Kallas Remarks By Steve Kallas
Pat Riley’s time to retire not only is here, but was actually here two years ago right after he stole an NBA Championship from the Dallas Mavericks (and it looks like the Mavericks won’t get another chance). Rather than go out on top, he chose to struggle along for two more years before he saw the light.
But it says here that Pat Riley is one of the greatest coaches ever, maybe the greatest coach ever. Preposterous, you say? Wait just a minute.
Riley enters the conversation because of his four titles with the Lakers. Of course, many believe that anybody could have coached the Magic-Kareem-Worthy Lakers and, while that’s a decent argument, the reality is that to be a great coach and win NBA titles, you need great players (Red Auerbach – Russell, Cousy and the rest; Phil Jackson – Jordan and Pippen, Shaq and Kobe, to name two great coaches).

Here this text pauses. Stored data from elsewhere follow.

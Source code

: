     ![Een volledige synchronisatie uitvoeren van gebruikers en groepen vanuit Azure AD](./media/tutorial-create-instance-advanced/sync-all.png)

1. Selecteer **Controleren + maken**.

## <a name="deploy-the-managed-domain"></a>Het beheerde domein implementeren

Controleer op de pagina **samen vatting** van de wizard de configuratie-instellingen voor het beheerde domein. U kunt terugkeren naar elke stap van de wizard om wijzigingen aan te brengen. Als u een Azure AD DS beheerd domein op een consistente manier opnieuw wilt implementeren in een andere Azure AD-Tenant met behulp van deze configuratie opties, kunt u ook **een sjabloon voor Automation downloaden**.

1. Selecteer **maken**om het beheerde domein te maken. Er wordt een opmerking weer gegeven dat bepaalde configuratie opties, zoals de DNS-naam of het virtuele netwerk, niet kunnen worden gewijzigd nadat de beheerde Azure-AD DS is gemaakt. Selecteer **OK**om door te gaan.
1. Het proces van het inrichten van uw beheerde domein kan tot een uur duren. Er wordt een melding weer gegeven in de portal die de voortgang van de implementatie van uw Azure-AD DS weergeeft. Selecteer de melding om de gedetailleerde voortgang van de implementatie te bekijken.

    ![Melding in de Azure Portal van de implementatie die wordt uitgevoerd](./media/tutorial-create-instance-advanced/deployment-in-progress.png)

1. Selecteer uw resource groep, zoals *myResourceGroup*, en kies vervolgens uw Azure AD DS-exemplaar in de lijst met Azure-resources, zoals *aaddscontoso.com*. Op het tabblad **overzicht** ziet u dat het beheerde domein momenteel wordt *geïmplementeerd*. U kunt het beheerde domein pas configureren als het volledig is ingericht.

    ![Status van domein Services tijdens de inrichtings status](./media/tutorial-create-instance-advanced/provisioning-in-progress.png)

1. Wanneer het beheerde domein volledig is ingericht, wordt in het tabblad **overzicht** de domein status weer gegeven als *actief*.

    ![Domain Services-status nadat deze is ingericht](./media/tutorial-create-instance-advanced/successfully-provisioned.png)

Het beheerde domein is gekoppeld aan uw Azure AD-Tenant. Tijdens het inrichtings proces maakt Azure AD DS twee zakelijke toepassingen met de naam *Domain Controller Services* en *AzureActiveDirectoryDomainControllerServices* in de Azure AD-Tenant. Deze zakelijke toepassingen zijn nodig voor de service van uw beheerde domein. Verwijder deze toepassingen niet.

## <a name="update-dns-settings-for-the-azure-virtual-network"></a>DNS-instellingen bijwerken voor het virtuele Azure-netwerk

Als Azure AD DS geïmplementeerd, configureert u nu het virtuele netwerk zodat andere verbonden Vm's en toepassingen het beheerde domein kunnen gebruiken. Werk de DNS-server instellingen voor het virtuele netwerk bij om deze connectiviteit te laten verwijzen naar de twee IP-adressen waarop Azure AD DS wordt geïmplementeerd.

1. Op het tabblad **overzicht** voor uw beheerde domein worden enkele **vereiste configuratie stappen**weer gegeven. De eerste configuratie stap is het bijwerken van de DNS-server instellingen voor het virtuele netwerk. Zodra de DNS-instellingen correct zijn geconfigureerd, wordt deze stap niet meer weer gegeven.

But Riley’s ability goes way beyond four titles with the Lakers (plus a fifth with the Heat). What he did, which puts him in the conversation for greatest coach ever, is CHANGE THE WAY THE GAME IS PLAYED IN THE NBA.
Now, we may not have liked it, but when Riley coached first the Knicks and then the Heat, he changed the league from the up tempo “Showtime” Lakers to the defensive “let’s make the game a rugby scrum” New York Knicks. People still actually believe there was a “rivalry” between the Bulls of Jordan and Pippen and the Knicks of Patrick Ewing and … well, not that much else. There really wasn’t, yet Riley made everybody in the league, including the Bulls, scratch and claw for every basket. If he had coached the Knicks the way he coached the Lakers, the Knicks would have been non-contenders. But he did great things with the Knicks during the regular season and at least made the Bulls sweat during the Jordan years. He even got the Knicks to a Game 7 of the NBA Finals against the Rockets (in a Jordan-retired year, of course).
He then worked similar magic with a Miami Heat team that also wasn’t really that good. When Tim Hardaway could play on two legs, Alonzo Mourning wasn’t quite yet ALONZO MOURNING. By the time Mourning became a star, Tim Hardaway was essentially playing on one leg. The only time the Heat could beat the Jeff Van Gundy-coached Knicks was when half the Knicks got suspended in 1997. Again, a “great” rivalry that really wasn’t as great as it was cracked up to be.
So, the reason that Riley is in the conversation as greatest coach is because he’s the most diverse NBA coach ever (Showtime Lakers v. Scrum Knicks) and, the icing on the cake, his delivery, as promised, of a title to Miami, another franchise he turned from pretenders to contenders.
Does Riley have his downside? You betcha. Faxing in his Knicks resignation was bush league, to say the least. Cutting the legs out from under Stan Van Gundy to replace him as coach (right when Shaq was coming back from injury) during Miami’s title season in 2005-06 was nauseating, especially to those of us who always thought Stan Van Gundy would be an excellent NBA coach (he’s showing that now with Orlando). But in the big picture, this guy won five titles and did even better work with two franchises that simply didn’t have a talent level high enough to realistically compete for an NBA title.
To stay for this final 15-67 disaster in Miami was another mistake. But I don’t think you can find another coach with Pat Riley’s success who made teams that he coached better and literally changed (for better or worse) the way the game was played in the NBA in the 1990s.